_What to produce_: Report every line of the data where the string "Registry" appears.

_Data for this exercise_:
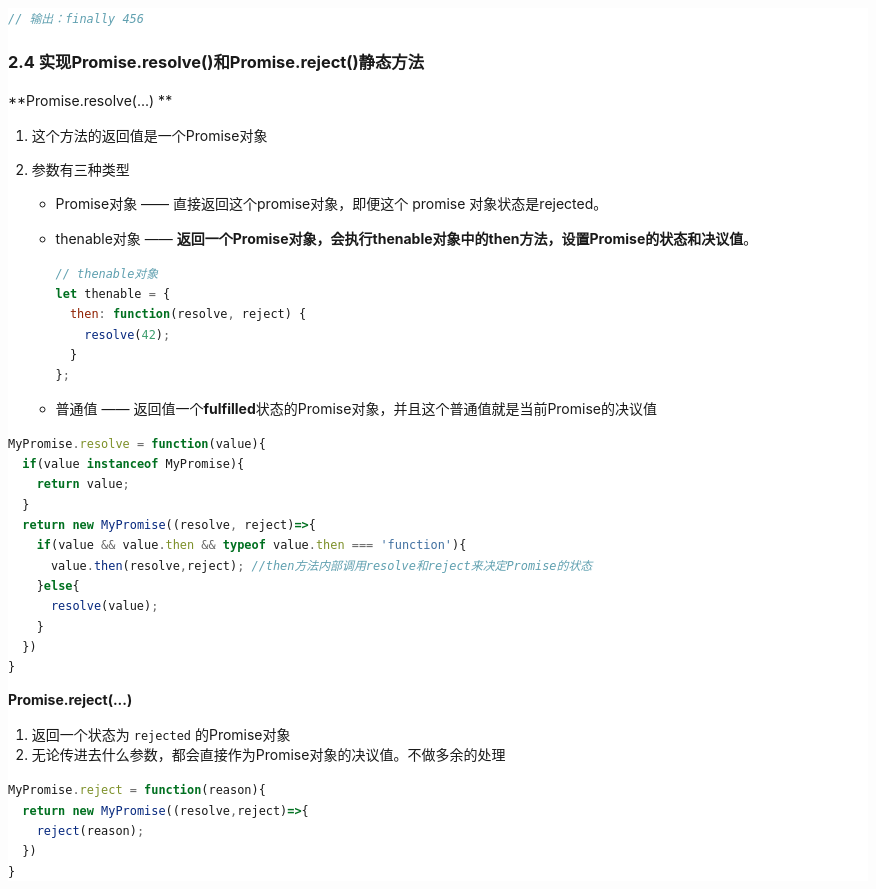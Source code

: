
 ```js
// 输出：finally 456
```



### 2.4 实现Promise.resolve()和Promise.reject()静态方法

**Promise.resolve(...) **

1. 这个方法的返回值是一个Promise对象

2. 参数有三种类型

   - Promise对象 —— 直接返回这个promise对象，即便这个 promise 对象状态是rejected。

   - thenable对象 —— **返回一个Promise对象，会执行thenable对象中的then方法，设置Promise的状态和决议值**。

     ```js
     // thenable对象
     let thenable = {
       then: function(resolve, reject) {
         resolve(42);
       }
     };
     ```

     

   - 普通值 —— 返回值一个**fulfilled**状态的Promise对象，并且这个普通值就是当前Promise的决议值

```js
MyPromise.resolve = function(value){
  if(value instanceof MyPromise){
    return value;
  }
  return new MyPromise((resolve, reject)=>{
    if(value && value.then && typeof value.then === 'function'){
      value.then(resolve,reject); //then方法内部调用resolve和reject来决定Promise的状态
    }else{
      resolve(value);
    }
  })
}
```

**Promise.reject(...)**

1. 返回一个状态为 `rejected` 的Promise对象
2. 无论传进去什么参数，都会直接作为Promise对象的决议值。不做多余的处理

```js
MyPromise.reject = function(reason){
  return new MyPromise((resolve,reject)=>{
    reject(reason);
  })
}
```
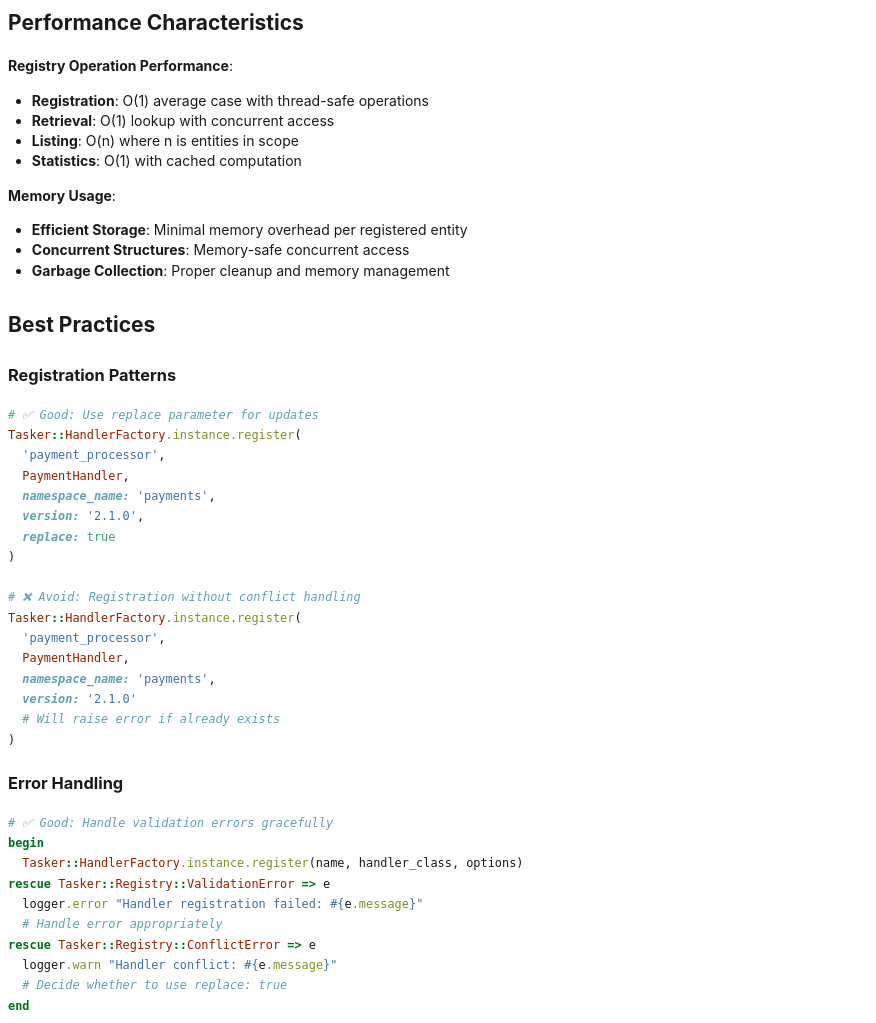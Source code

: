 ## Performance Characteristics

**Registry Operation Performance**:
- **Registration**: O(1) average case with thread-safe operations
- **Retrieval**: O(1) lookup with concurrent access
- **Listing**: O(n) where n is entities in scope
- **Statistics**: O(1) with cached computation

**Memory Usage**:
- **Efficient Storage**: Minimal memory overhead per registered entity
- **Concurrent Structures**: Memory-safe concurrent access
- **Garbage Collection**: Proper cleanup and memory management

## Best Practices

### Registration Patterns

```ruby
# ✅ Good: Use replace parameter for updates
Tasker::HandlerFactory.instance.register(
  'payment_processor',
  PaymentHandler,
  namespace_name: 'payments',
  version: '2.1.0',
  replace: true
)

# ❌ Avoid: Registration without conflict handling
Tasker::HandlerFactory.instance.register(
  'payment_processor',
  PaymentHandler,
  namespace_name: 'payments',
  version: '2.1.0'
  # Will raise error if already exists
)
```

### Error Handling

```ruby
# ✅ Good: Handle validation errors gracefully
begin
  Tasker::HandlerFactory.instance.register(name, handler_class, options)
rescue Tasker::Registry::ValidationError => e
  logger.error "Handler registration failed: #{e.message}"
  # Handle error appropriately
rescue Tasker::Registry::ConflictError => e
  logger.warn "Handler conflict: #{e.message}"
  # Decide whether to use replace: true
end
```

_Answer_:
**Registry Operation Performance**:
rescue Tasker::Registry::ValidationError => e
rescue Tasker::Registry::ConflictError => e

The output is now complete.